PCMag recent reviewed the Tonal system, and had high praise. Awarding it the “Editor’s Choice” and a score of 4.5/5, their bottom line was that “The Tonal system isn’t cheap, but it’s like having a full gym’s worth of strength training equipment—and a virtual personal trainer—in your home.”
Some of the benefits highlighted by PCMag were the ability to do partner workouts, Tonal automatically setting and adjusting weights for you, a wide selection of workouts, great instructors and decent music.
As for the cons? The cost was the main one. They also noted that the Tonal is not able to give you real time form feedback, and there are no options for live classes.
Definitely head over to PCMag for the full in-depth review. They cover it in a lot of detail, so if you’ve been considering the Tonal or are looking for more information, this is a great article for you. We’ll leave you with PCMag’s conclusion:
Since receiving the review unit, I have used my Tonal nearly every day, and some days I’ve done two workouts on it. It has challenged me, and I’ve absolutely gotten stronger using it.
If you’re looking to start lifting, or want to level up your existing routine, the Tonal system is a solid addition to any home gym, provided you have the space and money for it.

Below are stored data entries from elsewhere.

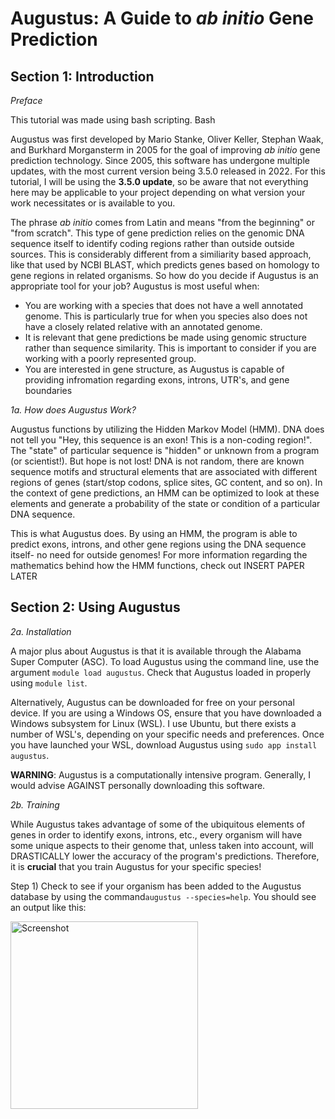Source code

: # Augustus: A Guide to *ab initio* Gene Prediction
## Section 1: Introduction

*Preface*

This tutorial was made using bash scripting. Bash 


Augustus was first developed by Mario Stanke, Oliver Keller, Stephan Waak, and Burkhard Morgansterm in 2005 for the goal of improving *ab initio* gene prediction technology. Since 2005, this software has undergone multiple updates, with the most current version being 3.5.0 released in 2022. For this tutorial, I will be using the **3.5.0 update**, so be aware that not everything here may be applicable to your project depending on what version your work necessitates or is available to you. 

The phrase *ab initio* comes from Latin and means "from the beginning" or "from scratch". This type of gene prediction relies on the genomic DNA sequence itself to identify coding regions rather than outside outside sources. This is considerably different from a similiarity based approach, like that used by NCBI BLAST, which predicts genes based on homology to gene regions in related organisms. So how do you decide if Augustus is an appropriate tool for your job? Augustus is most useful when:

- You are working with a species that does not have a well annotated genome. This is particularly true for when you species also does not have a closely related relative with an annotated genome.
- It is relevant that gene predictions be made using genomic structure rather than sequence similarity. This is important to consider if you are working with a poorly represented group.
- You are interested in gene structure, as Augustus is capable of providing infromation regarding exons, introns, UTR's, and gene boundaries

*1a. How does Augustus Work?*

Augustus functions by utilizing the Hidden Markov Model (HMM). DNA does not tell you "Hey, this sequence is an exon! This is a non-coding region!". The "state" of particular sequence is "hidden" or unknown from a program (or scientist!). But hope is not lost! DNA is not random, there are known sequence motifs and structural elements that are associated with different regions of genes (start/stop codons, splice sites, GC content, and so on). In the context of gene predictions, an HMM can be optimized to look at these elements and generate a probability of the state or condition of a particular DNA sequence.

This is what Augustus does. By using an HMM, the program is able to predict exons, introns, and other gene regions using the DNA sequence itself- no need for outside genomes! For more information regarding the mathematics behind how the HMM functions, check out INSERT PAPER LATER

## Section 2: Using Augustus

*2a. Installation*

A major plus about Augustus is that it is available through the Alabama Super Computer (ASC). To load Augustus using the command line, use the argument `module load augustus`. Check that Augustus loaded in properly using `module list`. 

Alternatively, Augustus can be downloaded for free on your personal device. If you are using a Windows OS, ensure that you have downloaded a Windows subsystem for Linux (WSL). I use Ubuntu, but there exists a number of WSL's, depending on your specific needs and preferences. Once you have launched your WSL, download Augustus using `sudo app install augustus`. 

**WARNING**: Augustus is a computationally intensive program. Generally, I would advise AGAINST personally downloading this software.

*2b. Training*

While Augustus takes advantage of some of the ubiquitous elements of genes in order to identify exons, introns, etc., every organism will have some unique aspects to their genome that, unless taken into account, will DRASTICALLY lower the accuracy of the program's predictions. Therefore, it is **crucial** that you train Augustus for your specific species!


Step 1) Check to see if your organism has been added to the Augustus database by using the command`augustus --species=help`. You should see an output like this: 

<img src="https://github.com/user-attachments/assets/ed2dc343-0c96-4e9b-b93b-442fcc51e8fc" alt="Screenshot" width="300" height="300"/>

It supports more than 170 moves ranging from dead lifts to chest presses, and offers a nice variety of effective, fun classes and programs for everyone from beginners to advanced lifters.
Priced at $2,995 plus tax, delivery, accessories, and a $49 monthly membership, Tonal is one of the more expensive connected fitness machines on the market, surpassing the $1,995 Tempo Studio, which combines traditional weights with AI technology. But it’s the only product we know of that combines sophisticated weight training equipment with genuinely smart software, making it worth the high price, as well as our Editors’ Choice.